Cocaine use in the City has shot up by a quarter in a year because of the recession, according to a former investment banker who works with addicts.

Don Serratt, chief executive of Duke Street clinic Life Works, said hundreds of financial workers were turning to the drug to cope with redundancy fears and anxiety.

He accused City firms of failing to tackle cocaine use as it escalated. Comparing June to September this year with the same period last year, he said: "We have seen a 25 per cent rise in bankers from the City entering treatment."

Mr Serratt said users did not generally admit to a problem until their performance at work was affected , so bankers did not seek help immediately after the crisis began in September last year.

American-born Mr Serratt, who worked for Bear Sterns and Creditanstalt for 10 years, added that cocaine-using City workers can become trapped in anxiety through the Class-A drug.

"A lot of investment bankers are adrenaline junkies doing 100-hour weeks and a lot of those people are addicted to coke and speed," he said. "For an addict with anxiety, the more anxious they feel the more coke they do, the more coke they do, the more anxious they feel - it's an upward spiral."
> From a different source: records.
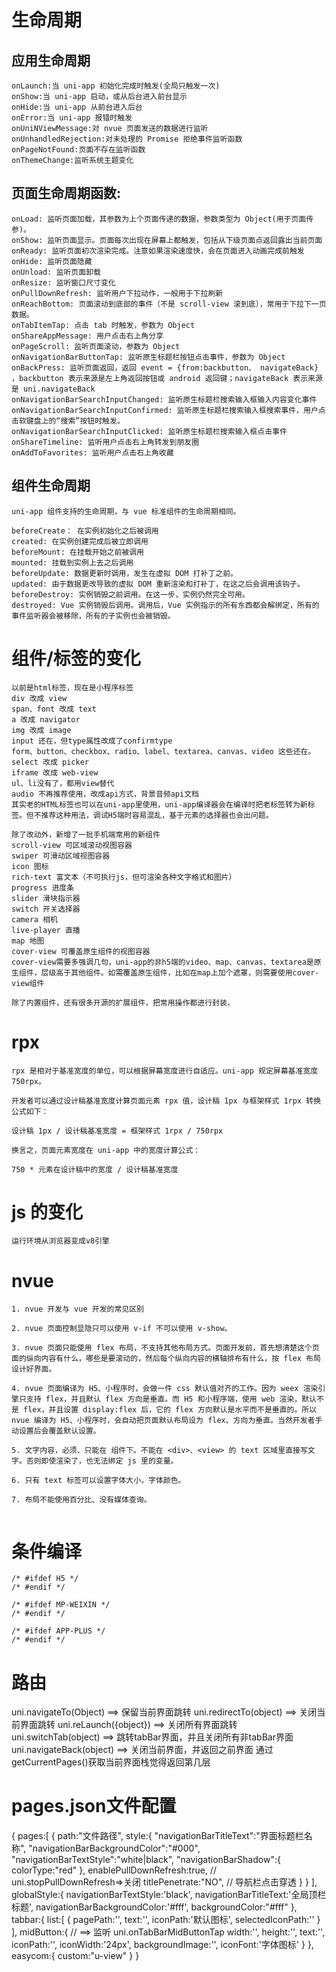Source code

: # 生命周期
## 应用生命周期
```
onLaunch:当 uni-app 初始化完成时触发(全局只触发一次)
onShow:当 uni-app 启动，或从后台进入前台显示
onHide:当 uni-app 从前台进入后台
onError:当 uni-app 报错时触发
onUniNViewMessage:对 nvue 页面发送的数据进行监听
onUnhandledRejection:对未处理的 Promise 拒绝事件监听函数
onPageNotFound:页面不存在监听函数
onThemeChange:监听系统主题变化
```
## 页面生命周期函数:
```
onLoad: 监听页面加载，其参数为上个页面传递的数据，参数类型为 Object(用于页面传参)。
onShow: 监听页面显示。页面每次出现在屏幕上都触发，包括从下级页面点返回露出当前页面
onReady: 监听页面初次渲染完成。注意如果渲染速度快，会在页面进入动画完成前触发
onHide: 监听页面隐藏
onUnload: 监听页面卸载
onResize: 监听窗口尺寸变化
onPullDownRefresh: 监听用户下拉动作，一般用于下拉刷新
onReachBottom: 页面滚动到底部的事件（不是 scroll-view 滚到底），常用于下拉下一页数据。
onTabItemTap: 点击 tab 时触发，参数为 Object
onShareAppMessage: 用户点击右上角分享
onPageScroll: 监听页面滚动，参数为 Object
onNavigationBarButtonTap: 监听原生标题栏按钮点击事件，参数为 Object
onBackPress: 监听页面返回，返回 event = {from:backbutton、 navigateBack} ，backbutton 表示来源是左上角返回按钮或 android 返回键；navigateBack 表示来源是 uni.navigateBack
onNavigationBarSearchInputChanged: 监听原生标题栏搜索输入框输入内容变化事件
onNavigationBarSearchInputConfirmed: 监听原生标题栏搜索输入框搜索事件，用户点击软键盘上的“搜索”按钮时触发。
onNavigationBarSearchInputClicked: 监听原生标题栏搜索输入框点击事件
onShareTimeline: 监听用户点击右上角转发到朋友圈
onAddToFavorites: 监听用户点击右上角收藏
```
## 组件生命周期
```
uni-app 组件支持的生命周期，与 vue 标准组件的生命周期相同。

beforeCreate： 在实例初始化之后被调用
created: 在实例创建完成后被立即调用
beforeMount: 在挂载开始之前被调用
mounted: 挂载到实例上去之后调用
beforeUpdate: 数据更新时调用，发生在虚拟 DOM 打补丁之前。
updated: 由于数据更改导致的虚拟 DOM 重新渲染和打补丁，在这之后会调用该钩子。
beforeDestroy: 实例销毁之前调用。在这一步，实例仍然完全可用。
destroyed: Vue 实例销毁后调用。调用后，Vue 实例指示的所有东西都会解绑定，所有的事件监听器会被移除，所有的子实例也会被销毁。
```
# 组件/标签的变化

```
以前是html标签，现在是小程序标签
div 改成 view
span、font 改成 text
a 改成 navigator
img 改成 image
input 还在，但type属性改成了confirmtype
form、button、checkbox、radio、label、textarea、canvas、video 这些还在。
select 改成 picker
iframe 改成 web-view
ul、li没有了，都用view替代
audio 不再推荐使用，改成api方式，背景音频api文档
其实老的HTML标签也可以在uni-app里使用，uni-app编译器会在编译时把老标签转为新标签。但不推荐这种用法，调试H5端时容易混乱，基于元素的选择器也会出问题。

除了改动外，新增了一批手机端常用的新组件
scroll-view 可区域滚动视图容器
swiper 可滑动区域视图容器
icon 图标
rich-text 富文本（不可执行js，但可渲染各种文字格式和图片）
progress 进度条
slider 滑块指示器
switch 开关选择器
camera 相机
live-player 直播
map 地图
cover-view 可覆盖原生组件的视图容器
cover-view需要多强调几句，uni-app的非h5端的video、map、canvas、textarea是原生组件，层级高于其他组件。如需覆盖原生组件，比如在map上加个遮罩，则需要使用cover-view组件

除了内置组件，还有很多开源的扩展组件，把常用操作都进行封装，
```

# rpx

```
rpx 是相对于基准宽度的单位，可以根据屏幕宽度进行自适应。uni-app 规定屏幕基准宽度 750rpx。

开发者可以通过设计稿基准宽度计算页面元素 rpx 值，设计稿 1px 与框架样式 1rpx 转换公式如下：

设计稿 1px / 设计稿基准宽度 = 框架样式 1rpx / 750rpx

换言之，页面元素宽度在 uni-app 中的宽度计算公式：

750 * 元素在设计稿中的宽度 / 设计稿基准宽度
```

# js 的变化

```
运行环境从浏览器变成v8引擎
```
# nvue
```
1. nvue 开发与 vue 开发的常见区别

2. nvue 页面控制显隐只可以使用 v-if 不可以使用 v-show。

3. nvue 页面只能使用 flex 布局，不支持其他布局方式。页面开发前，首先想清楚这个页面的纵向内容有什么，哪些是要滚动的，然后每个纵向内容的横轴排布有什么，按 flex 布局设计好界面。

4. nvue 页面编译为 H5、小程序时，会做一件 css 默认值对齐的工作。因为 weex 渲染引擎只支持 flex，并且默认 flex 方向是垂直。而 H5 和小程序端，使用 web 渲染，默认不是 flex，并且设置 display:flex 后，它的 flex 方向默认是水平而不是垂直的。所以 nvue 编译为 H5、小程序时，会自动把页面默认布局设为 flex、方向为垂直。当然开发者手动设置后会覆盖默认设置。

5. 文字内容，必须、只能在 组件下。不能在 <div>、<view> 的 text 区域里直接写文字。否则即使渲染了，也无法绑定 js 里的变量。

6. 只有 text 标签可以设置字体大小，字体颜色。

7. 布局不能使用百分比、没有媒体查询。


```

# 条件编译
```
/* #ifdef H5 */
/* #endif */

/* #ifdef MP-WEIXIN */
/* #endif */

/* #ifdef APP-PLUS */
/* #endif */

```

# 路由
uni.navigateTo(Object) ==> 保留当前界面跳转
uni.redirectTo(object) ==> 关闭当前界面跳转
uni.reLaunch({object}) ==> 关闭所有界面跳转
uni.switchTab(object) ==> 跳转tabBar界面，并且关闭所有非tabBar界面
uni.navigateBack(object) ==> 关闭当前界面，并返回之前界面 通过 getCurrentPages()获取当前界面栈觉得返回第几层

# pages.json文件配置

{
  pages:[
    {
      path:"文件路径",
      style:{
        "navigationBarTitleText":"界面标题栏名称",
        "navigationBarBackgroundColor":"#000",
        "navigationBarTextStyle":"white|black",
        "navigationBarShadow":{
          colorType:"red"
        },
        enablePullDownRefresh:true, // uni.stopPullDownRefresh=>关闭
        titlePenetrate:"NO", // 导航栏点击穿透
      }
    }
  ],
  globalStyle:{
    navigationBarTextStyle:'black',
    navigationBarTitleText:'全局顶栏标题',
    navigationBarBackgroundColor:'#fff',
    backgroundColor:"#fff"
  },
  tabbar:{
    list:[
      {
        pagePath:'',
        text:'',
        iconPath:'默认图标',
        selectedIconPath:''
      }
    ],
    midButton:{ // ==> 监听 uni.onTabBarMidButtonTap
      width:'',
      height:'',
      text:'',
      iconPath:'',
      iconWidth:'24px',
      backgroundImage:'',
      iconFont:'字体图标'
    }
  },
  easycom:{
    custom:"u-view"
  }
}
Mr Serratt, 46, of Brook Green, set up Life Works six years ago. He was addicted to alcohol and drugs but has been clean since he was 19.

He condemned firms for not taking drug abuse seriously. "A friend worked for a boutique investment bank and when he was at the peak of his problem, and his career, his bosses took him to the pub to talk about his problem," he said. "That was seven years ago, but things haven't changed much."

This week Neil Brenner, medical director of the Priory clinic, warned the Commons home affairs committee that bankers were more likely to have cocaine problems than other professionals. Home Office figures show Britain is Europe's biggest consumer of the drug.

Geraint Anderson, author of Cityboy: Beer and Loathing in the Square Mile, said: "It's all about cocaine in the City. It is the drug for people who love the thrill of the trading floor - they can get the same buzz away from the office."

Harry Shapiro of Drugscope said: "It's important to stress the dangers. Users can have heart problems and become dependent on the drug."